### Instructions for the task
Give the data again exactly as it appears, excluding any pictures.

Source data
######
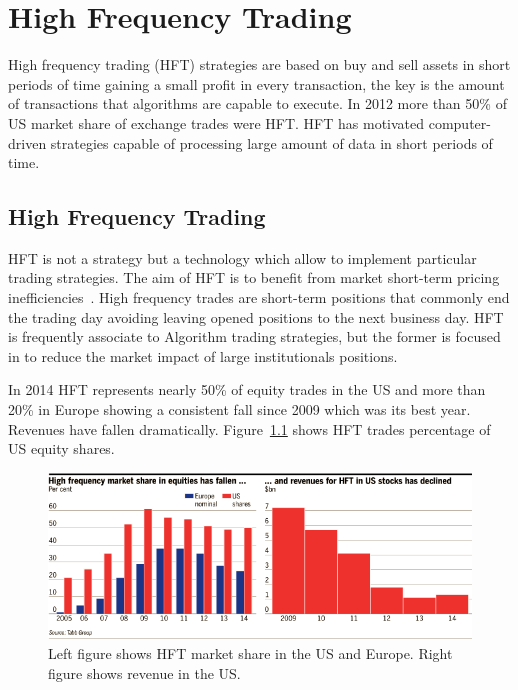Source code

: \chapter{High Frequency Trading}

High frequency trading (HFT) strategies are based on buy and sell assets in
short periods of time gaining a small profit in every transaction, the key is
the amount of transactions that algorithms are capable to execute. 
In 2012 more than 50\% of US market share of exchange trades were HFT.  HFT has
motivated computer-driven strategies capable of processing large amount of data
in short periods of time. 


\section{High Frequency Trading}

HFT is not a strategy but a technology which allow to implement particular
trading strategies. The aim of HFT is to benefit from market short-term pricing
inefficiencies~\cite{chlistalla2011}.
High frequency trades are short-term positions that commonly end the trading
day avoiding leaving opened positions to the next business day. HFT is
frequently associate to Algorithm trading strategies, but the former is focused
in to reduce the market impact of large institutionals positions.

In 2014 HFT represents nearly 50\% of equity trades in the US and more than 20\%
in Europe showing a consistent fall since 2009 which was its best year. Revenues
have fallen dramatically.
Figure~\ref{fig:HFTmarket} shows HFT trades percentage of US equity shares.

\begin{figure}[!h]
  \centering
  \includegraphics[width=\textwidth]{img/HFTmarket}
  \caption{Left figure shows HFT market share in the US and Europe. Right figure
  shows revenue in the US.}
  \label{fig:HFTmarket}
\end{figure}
######
### Result
Source code

: \chapter{High Frequency Trading}

High frequency trading (HFT) strategies are based on buy and sell assets in
short periods of time gaining a small profit in every transaction, the key is
the amount of transactions that algorithms are capable to execute. 
In 2012 more than 50\% of US market share of exchange trades were HFT.  HFT has
motivated computer-driven strategies capable of processing large amount of data
in short periods of time. 


\section{High Frequency Trading}

HFT is not a strategy but a technology which allow to implement particular
trading strategies. The aim of HFT is to benefit from market short-term pricing
inefficiencies~\cite{chlistalla2011}.
High frequency trades are short-term positions that commonly end the trading
day avoiding leaving opened positions to the next business day. HFT is
frequently associate to Algorithm trading strategies, but the former is focused
in to reduce the market impact of large institutionals positions.

In 2014 HFT represents nearly 50\% of equity trades in the US and more than 20\%
in Europe showing a consistent fall since 2009 which was its best year. Revenues
have fallen dramatically.
Figure~\ref{fig:HFTmarket} shows HFT trades percentage of US equity shares.

\begin{figure}[!h]
  \centering
  \includegraphics[width=\textwidth]{img/HFTmarket}
  \caption{Left figure shows HFT market share in the US and Europe. Right figure
  shows revenue in the US.}
  \label{fig:HFTmarket}
\end{figure}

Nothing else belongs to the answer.